Seul le voyageur solitaire, cherchant de s’en évader par la lecture et n’y parvenant pas, se lancera dans une traversée du train lui-même, en prenant, au mot des conversations entendues, celui qui le rattache encore à la poésie du voyage onirique et libertaire, au bout duquel un être aimé vous attend.
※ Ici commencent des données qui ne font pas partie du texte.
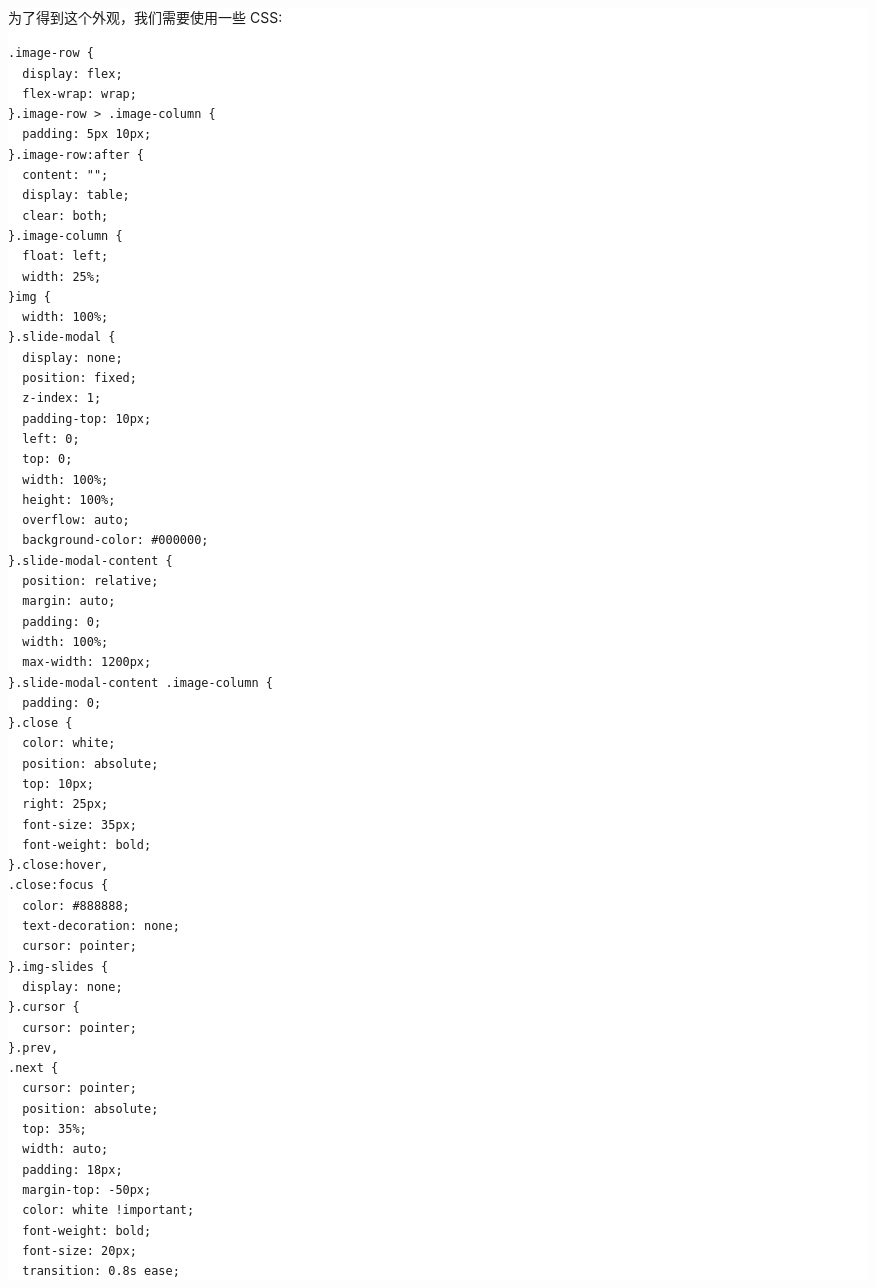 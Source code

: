 为了得到这个外观，我们需要使用一些 CSS:

```
.image-row {
  display: flex;
  flex-wrap: wrap;
}.image-row > .image-column {
  padding: 5px 10px;
}.image-row:after {
  content: "";
  display: table;
  clear: both;
}.image-column {
  float: left;
  width: 25%;
}img {
  width: 100%;
}.slide-modal {
  display: none;
  position: fixed;
  z-index: 1;
  padding-top: 10px;
  left: 0;
  top: 0;
  width: 100%;
  height: 100%;
  overflow: auto;
  background-color: #000000;
}.slide-modal-content {
  position: relative;
  margin: auto;
  padding: 0;
  width: 100%;
  max-width: 1200px;
}.slide-modal-content .image-column {
  padding: 0;
}.close {
  color: white;
  position: absolute;
  top: 10px;
  right: 25px;
  font-size: 35px;
  font-weight: bold;
}.close:hover,
.close:focus {
  color: #888888;
  text-decoration: none;
  cursor: pointer;
}.img-slides {
  display: none;
}.cursor {
  cursor: pointer;
}.prev,
.next {
  cursor: pointer;
  position: absolute;
  top: 35%;
  width: auto;
  padding: 18px;
  margin-top: -50px;
  color: white !important;
  font-weight: bold;
  font-size: 20px;
  transition: 0.8s ease;
```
« Entre sa création sur les ondes et sa publication, – plus de dix ans – il m’est apparu que l’univers clos de ce train, avec ces échantillons d’humanité lancés à grande vitesse, sans échappatoire possible, vers ce centre de loisirs concentrationnaires, était, pour le voyageur qui en traverse tous les cercles langagiers, comme la préfiguration de ce qui les attend à l’arrivée. Et dont il sera – l’amour et la poésie aidant – le seul rescapé. D’où cet axiome conducteur de Paul Nizan, extrait de Aden / Arabie : “le voyage est une suite de pertes irréparables”. »
Vera Feyder

Lecture publique, Maison des auteurs de la SACD, 6 avril 1998. (Diffusion France Culture, 25 mai 1989).
Avec, par ordre d’entrée en gare : J.-M. Fertey, F. Bertin, G. Darrieu, F. Bouffard, A. Gaylor, P. Reggiani, A. Turolla, B. Valdeneige, R. Van Hool, C. Aufaure, V. Feyder, I. Andréani, I. Jeanbreau.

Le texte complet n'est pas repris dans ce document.